1. Quelle voix pour inscrire l’histoire dans la fiction ?

Dans les romans sentimentaux du temps d’Henri iv que l’on appelle le genre des Amours[8], le contexte historique de l’aventure amoureuse est rapidement posé dès l’incipit. L’anonyme Désespéré contentement d’amour contient même une date chiffrée, ce qui est très rare à l’époque :

Deux frères, lesquels par honneur je nommerai de Grandlieu, tous deux nourris en la religion nouvelle, portèrent les armes pour ce party-là en l’an 1567 et pendant quelque intervalle de paix qui fut jusques à la prochaine reprise des armes, l’aîné se délibéra d’aller voir une demoiselle assez proche d’eux, héritière d’une bonne maison[9].

Les repères historiques sont souvent plus flous, comme au début des Véritables et heureuses amours de Clidamant et Marilinde de Des Escuteaux, où une atmosphère guerrière est installée sans plus de précisions : « Tandis que Mars sous la rigueur de ses efforts faisait trembler l’État français et que les divisions allumées sous prétexte (ou à cause) de la religion tachaient le lustre de cette belle monarchie du sang de ses nourrissons[10] ». Ces indications, aussi brèves soient-elles, révèlent le soin du narrateur d’ancrer la fiction dans un cadre historique récent et crédible.

L’évocation des guerres de Religion peut aussi être portée par la voix d’un personnage fictionnel. Dans La victoire de l’amour divin de Nervèze, le héros Polidore fuit la France après une déception amoureuse et veut devenir religieux. En Terre Sainte, il rencontre un ermite nommé Théophile. Ce double romanesque du héros raconte comment il s’est exilé de France après la mort de sa fiancée et du duc de Guise dont il était un partisan :

Il arriva que je perdis quasi en même temps mon maître et ma maîtresse : l’un par une mort violente qui suscita ces troubles et l’autre par un trépas naturel qui troubla mon âme […]. Je continuais depuis à servir la mémoire de ce prince, près de ceux qui prirent les armes pour venger sa mort […]. Tant que les guerres servirent de divertissement à mes ennuis […], j’aimais le séjour de la France. Mais depuis que la paix fut dans le royaume, les deux passions, ambition et amour, reprirent leur première force et […] me firent résoudre à voyager aux pays étrangers[11].

L’allusion à l’assassinat du chef de la Ligue en décembre 1588 a ici le statut d’un souvenir personnel.
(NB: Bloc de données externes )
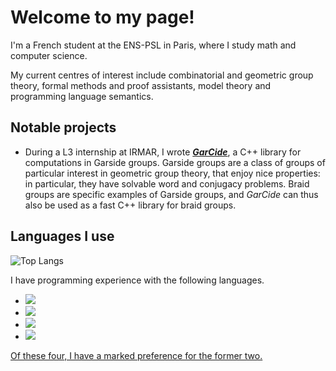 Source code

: # Welcome to my page!

I'm a French student at the ENS-PSL in Paris, where I study math and computer science.

My current centres of interest include combinatorial and geometric group theory, formal methods and proof assistants, model theory and programming language semantics.

## Notable projects

* During a L3 internship at IRMAR, I wrote [**_GarCide_**](https://github.com/Teclyst/GarCide), a C++ library for computations in Garside groups. Garside groups are a class of groups of particular interest in geometric group theory, that enjoy nice properties: in particular, they have solvable word and conjugacy problems. Braid groups are specific examples of Garside groups, and _GarCide_ can thus also be used as a fast C++ library for braid groups.

## Languages I use

![Top Langs](https://github-readme-stats.vercel.app/api/top-langs/?username=Teclyst&layout=donut)

I have programming experience with the following languages.

- <a href="https://ocaml.org/"><img src="https://img.shields.io/badge/OCaml-EC6813?style=for-the-badge&logo=ocaml&logoColor=white">
- <a href="https://www.rust-lang.org/"><img src="https://img.shields.io/badge/Rust-white?style=for-the-badge&logo=rust&logoColor=black">
- <a href="https://isocpp.org/"><img src="https://img.shields.io/badge/C%2B%2B-00599C?style=for-the-badge&logo=c%2B%2B&logoColor=white">
- <a href="https://www.youtube.com/watch?v=E4WlUXrJgy4"><img src="https://img.shields.io/badge/Python-3776AB?style=for-the-badge&logo=python&logoColor=white">

Of these four, I have a marked preference for the former two.
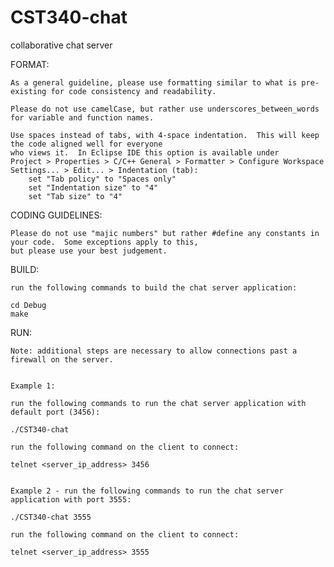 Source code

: CST340-chat
===========

collaborative chat server



FORMAT:

    As a general guideline, please use formatting similar to what is pre-existing for code consistency and readability.

    Please do not use camelCase, but rather use underscores_between_words for variable and function names.

    Use spaces instead of tabs, with 4-space indentation.  This will keep the code aligned well for everyone
    who views it.  In Eclipse IDE this option is available under
    Project > Properties > C/C++ General > Formatter > Configure Workspace Settings... > Edit... > Indentation (tab):
        set "Tab policy" to "Spaces only"
        set "Indentation size" to "4"
        set "Tab size" to "4"


CODING GUIDELINES:

    Please do not use "majic numbers" but rather #define any constants in your code.  Some exceptions apply to this,
    but please use your best judgement.
    

BUILD:

    run the following commands to build the chat server application:

    cd Debug
    make


RUN:

    Note: additional steps are necessary to allow connections past a firewall on the server.
    
    
    Example 1:
    
    run the following commands to run the chat server application with default port (3456):
    
    ./CST340-chat
    
    run the following command on the client to connect:
    
    telnet <server_ip_address> 3456
    
    
    Example 2 - run the following commands to run the chat server application with port 3555:
    
    ./CST340-chat 3555
    
    run the following command on the client to connect:
    
    telnet <server_ip_address> 3555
Si les narrateurs précédemment évoqués cherchent à inscrire la fiction dans un temps collectif pour créer un effet de vérité, la voix de Théophile permet une appropriation intime de l’histoire, dont les drames politiques font écho à des bouleversements affectifs et personnels. De même, dans L’exil de Polexandre de Gomberville, roman d’architecture baroque contenant de nombreux récits enchâssés, le héros éponyme raconte à ses amis sa jeunesse à la cour de Charles ix. À la différence de l’ermite Théophile qui ne mentionne qu’un seul souvenir extrêmement douloureux et ayant déterminé le reste de sa vie, Polexandre fait un récit plus circonstancié[12] de sa participation à différents combats contre les protestants — ces épisodes guerriers venant ponctuer son histoire d’amour avec la jeune Olimpe.

Introduites par la voix d’un narrateur omniscient ou par celle d’un personnage témoignant de son expérience singulière de la guerre, les allusions aux guerres de Religion structurent plus ou moins fermement la trame des romans des années 1599-1629.

2. Allusions ciblées ou chronique romancée ?

Dans les Amours du temps d’Henri iv, les références aux guerres civiles sont ponctuelles. Ces marqueurs historiques servent surtout de points de repère idéologiques. Des Escuteaux est ainsi le seul romancier protestant de l’époque à exprimer ses sympathies pour Louis ier, duc de Condé, « l’astre des plus braves guerriers du monde[13] », en déplorant sa mort à Jarnac en 1569, et à introduire le souvenir de la Saint-Barthélemy dans Les amours de Clidamant et Marilinde[14]. Nous n’avons trouvé aucune autre trace du massacre du 24 août 1572 dans le reste de la production romanesque des années 1600-1620. Nervèze se focalise pour sa part sur les victimes catholiques des guerres de Religion : le duc de Guise comme on l’a vu, mais aussi Marie Stuart, dont le destin tragique apparaît en filigrane dans Les hazards amoureux de Palmélie et de Lisiris[15]. Les romans sentimentaux ou d’aventures s’organisent ainsi autour de quelques dates marquantes, douloureuses et mémorables, mais ils ne se donnent pas à lire comme la chronique des huit guerres civiles qu’a connues la France entre 1562 et 1598. Seul Le théâtre d’histoire (1613) de Philippe de Belleville[16] cherche à rendre compte des guerres de Religion dans leur durée. Malgré son titre qui annonce une mise en scène spectaculaire de l’histoire, il s’agit d’un roman à clé. L’auteur alterne des chapitres de roman de chevalerie (racontant les aventures des princes Polimantes et Antidoron) et des séquences historiques relatant les conflits européens du xvie siècle — les guerres civiles « au royaume de Celte » n’étant qu’un aspect de ce vaste Théâtre. Ce texte singulier renverse la perspective par rapport aux Amours et à L’exil de Polexandre, dans lesquels l’histoire est pliée aux besoins de la fiction amoureuse et n’intervient que de manière occasionnelle, pour faire rebondir l’intrigue sentimentale : chez Belleville, l’histoire impose son rythme et sert de cadre au récit fictif, l’ensemble formant une chronique romancée des guerres du xvie siècle.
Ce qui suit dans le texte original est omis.